With “The Old Maid and the Thief,” however, Gian Carlo Menotti fashions a comical and approachable story within the musical form of more traditional opera. When Ms. Todd and her maid Laetitia allow the wandering and homeless—but attractive—Bob to stay the night, they decide they will use any means necessary to keep him there, even though he bears a striking resemblance to a dangerous, escaped convict.
Though the show was originally written as a radio opera, the story adapts itself well to staging with its smart humor and memorable characters. Anyone who has lived in a small town will recognize Ms. Todd and Ms. Pinkerton as the kind of church-lady gossips they might have known back home.
Freshman Isaac Derkach, who starred in “Deathtrap” last semester, takes on his first opera production as Jennie’s father. Besides admiring the “interspersed moments of passion, romance, action, and suspense all set to a score which is nothing less than beautiful,” he commented on the energy and unity of the ensemble.
“We’ve got this great collective energy as a cast,” Derkach said. “We all know each other and, as much as we are individual characters, we are all quite an effective unit.”
For Clare Lillig, a freshman who comes from an opera background and studies voice performance, the opportunity to perform in not one but two shows simultaneously has been a valuable and insightful first experience on Byrum Hall Stage. After performing with the ensemble of “Down in the Valley,” she dons the hat and raincoat of town busybody Ms. Pinkerton in “The Old Maid and the Thief.” Throughout the process, she has worked closely both with her own class and just as closely with more experienced students.
“I get to work with seniors and even some who have graduated already, and then freshman like myself,” Lillig said. “I love this because there is so much wisdom coming from upperclassmen and so much I can learn. This production has made me even more excited for my years and productions to come at AU.”
Even for those in the cast with previous experience on Byrum Stage, the shows are not without their difficulties. Senior musical theatre major Natalie Pridemore’s last role on stage was the massive and difficult role of Mama Rose in “Gypsy” last semester, and transitioning from heavy musical theatre singing to heavy opera singing has been the largest challenge of her role as Ms. Todd (the titular Old Maid of the show). That said, Pridemore’s well-balanced training and hard work has paid off in another strong showing.
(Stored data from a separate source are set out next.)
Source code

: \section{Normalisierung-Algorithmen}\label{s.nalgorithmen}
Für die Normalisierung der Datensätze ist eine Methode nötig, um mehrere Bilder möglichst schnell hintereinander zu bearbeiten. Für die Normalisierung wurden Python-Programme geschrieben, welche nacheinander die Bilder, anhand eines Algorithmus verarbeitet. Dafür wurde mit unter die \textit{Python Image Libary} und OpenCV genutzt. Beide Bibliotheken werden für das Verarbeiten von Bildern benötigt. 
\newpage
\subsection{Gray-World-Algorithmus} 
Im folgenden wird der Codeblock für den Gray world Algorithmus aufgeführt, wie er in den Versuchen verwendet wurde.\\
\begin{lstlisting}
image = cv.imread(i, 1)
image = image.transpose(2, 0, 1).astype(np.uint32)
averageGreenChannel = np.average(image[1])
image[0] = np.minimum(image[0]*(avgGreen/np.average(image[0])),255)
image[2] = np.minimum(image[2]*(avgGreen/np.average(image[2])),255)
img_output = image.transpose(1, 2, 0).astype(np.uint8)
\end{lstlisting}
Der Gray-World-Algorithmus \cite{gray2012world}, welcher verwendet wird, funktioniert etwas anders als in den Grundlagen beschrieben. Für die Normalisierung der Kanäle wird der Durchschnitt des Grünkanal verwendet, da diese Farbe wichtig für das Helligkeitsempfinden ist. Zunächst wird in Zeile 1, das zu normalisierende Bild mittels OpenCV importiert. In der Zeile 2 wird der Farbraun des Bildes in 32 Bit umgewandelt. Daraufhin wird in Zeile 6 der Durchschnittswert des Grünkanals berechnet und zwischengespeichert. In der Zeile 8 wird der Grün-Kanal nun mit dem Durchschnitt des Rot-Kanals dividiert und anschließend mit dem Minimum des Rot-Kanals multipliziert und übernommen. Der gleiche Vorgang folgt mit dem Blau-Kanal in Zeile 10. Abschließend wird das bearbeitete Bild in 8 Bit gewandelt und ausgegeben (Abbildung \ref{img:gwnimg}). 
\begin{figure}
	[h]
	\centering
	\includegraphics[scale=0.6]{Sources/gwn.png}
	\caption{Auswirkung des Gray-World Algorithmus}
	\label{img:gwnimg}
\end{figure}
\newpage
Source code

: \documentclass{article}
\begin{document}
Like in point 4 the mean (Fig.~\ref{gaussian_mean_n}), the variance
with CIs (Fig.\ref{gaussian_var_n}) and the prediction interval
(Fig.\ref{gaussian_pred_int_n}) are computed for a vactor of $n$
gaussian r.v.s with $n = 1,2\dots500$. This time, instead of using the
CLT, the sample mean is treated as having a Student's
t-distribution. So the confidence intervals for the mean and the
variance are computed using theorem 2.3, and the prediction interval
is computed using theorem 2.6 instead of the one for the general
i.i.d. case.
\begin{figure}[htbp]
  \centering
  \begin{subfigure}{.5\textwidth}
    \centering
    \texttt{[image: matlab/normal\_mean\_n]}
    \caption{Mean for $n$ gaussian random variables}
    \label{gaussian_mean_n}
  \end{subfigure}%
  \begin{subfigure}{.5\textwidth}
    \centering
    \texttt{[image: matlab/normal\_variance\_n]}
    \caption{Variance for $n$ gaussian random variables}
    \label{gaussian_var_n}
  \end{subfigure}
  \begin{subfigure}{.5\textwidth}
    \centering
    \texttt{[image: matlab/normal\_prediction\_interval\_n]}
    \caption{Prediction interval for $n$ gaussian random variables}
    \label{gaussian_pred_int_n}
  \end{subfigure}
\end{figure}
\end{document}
Sophomore Kayla Brandt found that, though she has played the “love interest” before, working on the part of Jennie Parsons has challenged her both on and off stage.
“Personally, playing a love interest has challenged me to be a more affectionate person,” Brandt said. “The best part about this show is definitely the cast. It is so fun to be a part of a big cast and collaborate with everyone—each role adds another layer of detail in an already beautiful story.”
Director and conductor Dr. Fritz Robertson has been conducting and music directing musicals and operas for most of his tenure at AU, but “Valley” and “Old Maid” are his first time stage directing—meaning staging and providing acting coaching—in over 15 years.
Despite his hiatus, Dr. Robertson’s extensive knowledge and experience still shows in both productions’ inventive staging. Audience members will notice that both shows carry similar themes without becoming monotonous, but also share other subtle details.
Audiences should be on the lookout for nods from one show to the other that imply both stories exist in the same world and the same time.
“Down in the Valley” and “The Old Maid and the Thief” run Friday and Saturday in Byrum Hall at 7:30 p.m. and again Sunday at 2:30 p.m. AU Students, faculty, and staff each receive two free tickets.